== WORK INSTRUCTIONS ==
Repeat the stretch of entries below from the line with "# Скачать карты для Guru Maps Android" through the line with "### Глобальные - Спутниковые". Include both ends and add nothing.

== EXTRACTED MATERIAL ==
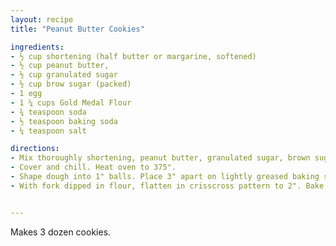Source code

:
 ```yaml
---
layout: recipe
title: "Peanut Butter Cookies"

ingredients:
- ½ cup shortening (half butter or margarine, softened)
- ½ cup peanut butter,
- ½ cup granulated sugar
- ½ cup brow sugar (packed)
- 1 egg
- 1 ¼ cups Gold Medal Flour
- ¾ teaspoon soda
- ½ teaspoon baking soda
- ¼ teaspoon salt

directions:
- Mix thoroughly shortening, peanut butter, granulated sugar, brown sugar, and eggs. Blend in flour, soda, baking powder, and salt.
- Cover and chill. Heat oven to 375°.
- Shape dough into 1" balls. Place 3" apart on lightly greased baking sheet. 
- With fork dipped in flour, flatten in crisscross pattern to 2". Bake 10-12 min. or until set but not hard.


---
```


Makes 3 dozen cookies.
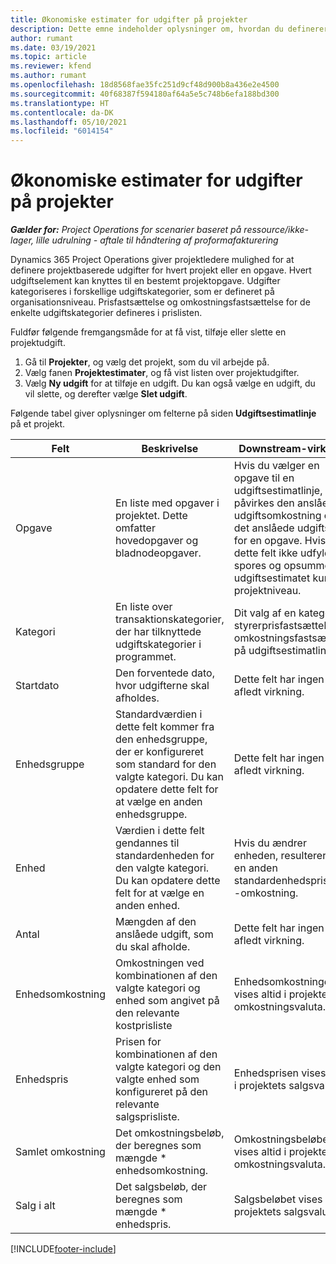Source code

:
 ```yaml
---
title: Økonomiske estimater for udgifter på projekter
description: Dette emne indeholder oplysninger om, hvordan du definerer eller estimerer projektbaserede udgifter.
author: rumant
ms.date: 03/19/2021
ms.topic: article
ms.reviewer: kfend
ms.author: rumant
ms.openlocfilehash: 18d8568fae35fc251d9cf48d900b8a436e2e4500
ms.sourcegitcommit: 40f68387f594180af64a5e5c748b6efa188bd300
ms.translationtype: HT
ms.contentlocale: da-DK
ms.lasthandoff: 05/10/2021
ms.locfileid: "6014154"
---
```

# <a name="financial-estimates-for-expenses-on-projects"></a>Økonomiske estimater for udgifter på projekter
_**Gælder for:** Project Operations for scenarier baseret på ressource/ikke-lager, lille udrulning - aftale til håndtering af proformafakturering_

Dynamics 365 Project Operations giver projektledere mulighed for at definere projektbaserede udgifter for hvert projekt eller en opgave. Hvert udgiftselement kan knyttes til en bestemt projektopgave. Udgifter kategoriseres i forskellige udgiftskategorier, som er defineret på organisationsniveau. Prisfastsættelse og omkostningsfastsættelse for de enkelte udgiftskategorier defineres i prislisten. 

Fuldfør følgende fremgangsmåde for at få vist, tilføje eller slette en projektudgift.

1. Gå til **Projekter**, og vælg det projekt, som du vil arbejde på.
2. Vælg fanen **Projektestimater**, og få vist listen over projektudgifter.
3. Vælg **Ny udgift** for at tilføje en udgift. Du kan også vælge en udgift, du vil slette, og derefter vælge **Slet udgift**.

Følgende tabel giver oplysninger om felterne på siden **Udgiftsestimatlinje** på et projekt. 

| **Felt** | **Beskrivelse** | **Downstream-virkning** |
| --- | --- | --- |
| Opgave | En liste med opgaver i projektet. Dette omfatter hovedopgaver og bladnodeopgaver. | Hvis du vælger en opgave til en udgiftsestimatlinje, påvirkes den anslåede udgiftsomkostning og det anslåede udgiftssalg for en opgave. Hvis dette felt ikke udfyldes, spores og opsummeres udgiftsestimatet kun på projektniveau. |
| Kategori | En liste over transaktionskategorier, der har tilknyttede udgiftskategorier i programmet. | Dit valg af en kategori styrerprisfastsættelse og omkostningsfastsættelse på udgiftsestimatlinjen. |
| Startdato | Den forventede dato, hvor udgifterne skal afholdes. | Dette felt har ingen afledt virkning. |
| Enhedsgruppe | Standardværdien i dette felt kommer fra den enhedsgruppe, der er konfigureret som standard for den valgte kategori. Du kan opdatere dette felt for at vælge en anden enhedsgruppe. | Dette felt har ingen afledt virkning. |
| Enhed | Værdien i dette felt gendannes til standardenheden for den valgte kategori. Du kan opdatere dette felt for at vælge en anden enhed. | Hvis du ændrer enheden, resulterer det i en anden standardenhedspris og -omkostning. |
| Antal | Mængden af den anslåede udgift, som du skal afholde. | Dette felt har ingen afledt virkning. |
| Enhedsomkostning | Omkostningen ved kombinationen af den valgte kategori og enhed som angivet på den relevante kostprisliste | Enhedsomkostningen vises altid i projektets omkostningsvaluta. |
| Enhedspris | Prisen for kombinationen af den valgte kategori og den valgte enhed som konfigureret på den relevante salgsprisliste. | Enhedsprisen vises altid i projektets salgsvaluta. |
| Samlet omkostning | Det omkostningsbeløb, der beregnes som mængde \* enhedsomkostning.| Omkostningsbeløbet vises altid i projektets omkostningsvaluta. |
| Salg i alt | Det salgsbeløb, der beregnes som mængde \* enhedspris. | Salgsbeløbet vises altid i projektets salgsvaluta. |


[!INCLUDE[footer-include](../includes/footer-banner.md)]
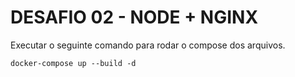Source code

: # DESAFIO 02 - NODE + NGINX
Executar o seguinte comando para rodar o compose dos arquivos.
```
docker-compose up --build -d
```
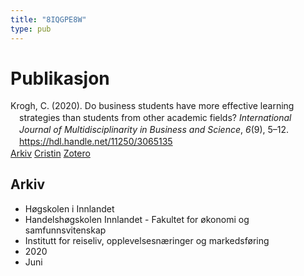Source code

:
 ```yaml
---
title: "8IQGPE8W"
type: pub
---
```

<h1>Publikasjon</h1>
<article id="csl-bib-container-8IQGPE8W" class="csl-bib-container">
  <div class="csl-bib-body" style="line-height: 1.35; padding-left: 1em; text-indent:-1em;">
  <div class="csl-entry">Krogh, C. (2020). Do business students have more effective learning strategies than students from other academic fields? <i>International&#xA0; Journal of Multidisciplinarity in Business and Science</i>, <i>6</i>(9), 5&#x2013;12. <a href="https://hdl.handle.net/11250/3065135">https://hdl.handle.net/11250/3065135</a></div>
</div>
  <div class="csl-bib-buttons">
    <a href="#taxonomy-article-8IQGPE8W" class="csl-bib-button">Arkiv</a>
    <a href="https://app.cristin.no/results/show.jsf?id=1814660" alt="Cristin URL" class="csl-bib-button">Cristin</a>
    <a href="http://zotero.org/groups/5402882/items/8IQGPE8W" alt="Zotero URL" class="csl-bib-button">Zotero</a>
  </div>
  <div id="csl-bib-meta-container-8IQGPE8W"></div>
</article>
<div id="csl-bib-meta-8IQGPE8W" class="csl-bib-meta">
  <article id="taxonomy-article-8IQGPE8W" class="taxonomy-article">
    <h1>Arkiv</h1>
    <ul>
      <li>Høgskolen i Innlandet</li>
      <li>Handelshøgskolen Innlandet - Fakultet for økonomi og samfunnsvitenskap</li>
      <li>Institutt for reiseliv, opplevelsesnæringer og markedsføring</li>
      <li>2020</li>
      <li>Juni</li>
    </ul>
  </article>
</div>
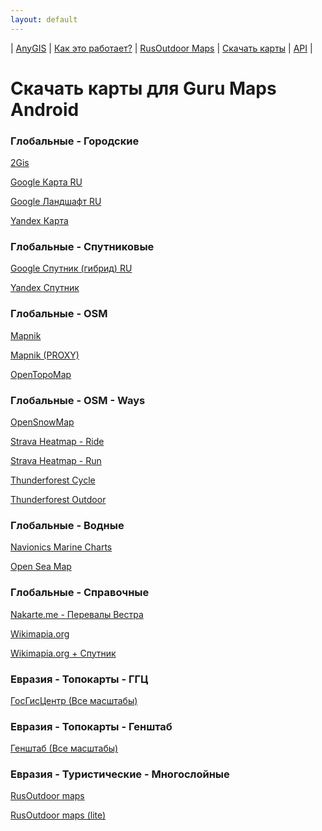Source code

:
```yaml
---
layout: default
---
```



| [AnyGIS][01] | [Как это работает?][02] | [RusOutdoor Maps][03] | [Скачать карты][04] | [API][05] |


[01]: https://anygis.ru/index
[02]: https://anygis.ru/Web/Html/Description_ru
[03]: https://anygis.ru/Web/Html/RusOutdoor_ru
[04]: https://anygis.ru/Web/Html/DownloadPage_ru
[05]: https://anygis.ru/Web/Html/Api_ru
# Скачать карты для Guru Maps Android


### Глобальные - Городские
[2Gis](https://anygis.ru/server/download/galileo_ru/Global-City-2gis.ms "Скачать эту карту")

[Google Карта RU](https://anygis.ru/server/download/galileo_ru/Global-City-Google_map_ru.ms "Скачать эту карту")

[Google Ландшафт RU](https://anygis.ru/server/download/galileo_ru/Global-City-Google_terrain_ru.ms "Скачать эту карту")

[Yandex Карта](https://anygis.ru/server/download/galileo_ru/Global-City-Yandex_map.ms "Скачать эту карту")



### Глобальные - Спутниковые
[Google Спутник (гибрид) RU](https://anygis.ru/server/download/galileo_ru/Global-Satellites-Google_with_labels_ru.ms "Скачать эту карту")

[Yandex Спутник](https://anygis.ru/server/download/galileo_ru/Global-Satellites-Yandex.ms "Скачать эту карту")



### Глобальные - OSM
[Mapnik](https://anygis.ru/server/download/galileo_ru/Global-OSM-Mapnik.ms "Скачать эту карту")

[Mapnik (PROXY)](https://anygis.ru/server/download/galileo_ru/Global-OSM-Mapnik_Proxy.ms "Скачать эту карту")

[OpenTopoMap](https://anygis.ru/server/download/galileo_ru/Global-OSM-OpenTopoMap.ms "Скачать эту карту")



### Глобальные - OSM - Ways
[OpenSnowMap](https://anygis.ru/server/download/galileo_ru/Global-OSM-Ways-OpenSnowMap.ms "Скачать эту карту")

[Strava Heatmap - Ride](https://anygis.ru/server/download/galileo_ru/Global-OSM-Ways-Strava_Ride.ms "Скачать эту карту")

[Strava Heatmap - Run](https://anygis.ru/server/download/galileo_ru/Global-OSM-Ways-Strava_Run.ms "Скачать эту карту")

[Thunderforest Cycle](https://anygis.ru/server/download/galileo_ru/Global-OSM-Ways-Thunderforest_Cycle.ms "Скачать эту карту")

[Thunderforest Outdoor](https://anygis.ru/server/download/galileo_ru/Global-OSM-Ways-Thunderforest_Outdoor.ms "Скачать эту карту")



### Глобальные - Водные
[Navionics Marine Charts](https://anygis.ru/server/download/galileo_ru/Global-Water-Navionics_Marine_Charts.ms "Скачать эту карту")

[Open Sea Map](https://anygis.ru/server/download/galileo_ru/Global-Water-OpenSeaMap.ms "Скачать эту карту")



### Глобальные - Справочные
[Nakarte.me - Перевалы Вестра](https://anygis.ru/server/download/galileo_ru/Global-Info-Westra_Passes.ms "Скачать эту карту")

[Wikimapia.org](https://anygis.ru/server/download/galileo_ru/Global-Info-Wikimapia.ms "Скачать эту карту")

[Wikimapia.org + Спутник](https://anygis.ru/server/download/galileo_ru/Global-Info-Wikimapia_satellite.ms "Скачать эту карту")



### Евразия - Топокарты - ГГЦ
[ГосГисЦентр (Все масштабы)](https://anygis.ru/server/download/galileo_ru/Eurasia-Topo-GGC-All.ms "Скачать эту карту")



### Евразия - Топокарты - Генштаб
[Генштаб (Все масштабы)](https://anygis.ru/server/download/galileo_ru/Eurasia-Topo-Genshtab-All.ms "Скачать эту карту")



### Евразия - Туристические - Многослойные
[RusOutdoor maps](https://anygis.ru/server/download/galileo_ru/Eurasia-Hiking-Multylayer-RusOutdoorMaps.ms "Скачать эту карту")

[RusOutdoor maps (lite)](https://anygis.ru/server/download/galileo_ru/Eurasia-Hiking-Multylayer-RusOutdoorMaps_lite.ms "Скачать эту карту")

== COMPLETED TASK ==
# Скачать карты для Guru Maps Android


### Глобальные - Городские
[2Gis](https://anygis.ru/server/download/galileo_ru/Global-City-2gis.ms "Скачать эту карту")

[Google Карта RU](https://anygis.ru/server/download/galileo_ru/Global-City-Google_map_ru.ms "Скачать эту карту")

[Google Ландшафт RU](https://anygis.ru/server/download/galileo_ru/Global-City-Google_terrain_ru.ms "Скачать эту карту")

[Yandex Карта](https://anygis.ru/server/download/galileo_ru/Global-City-Yandex_map.ms "Скачать эту карту")



### Глобальные - Спутниковые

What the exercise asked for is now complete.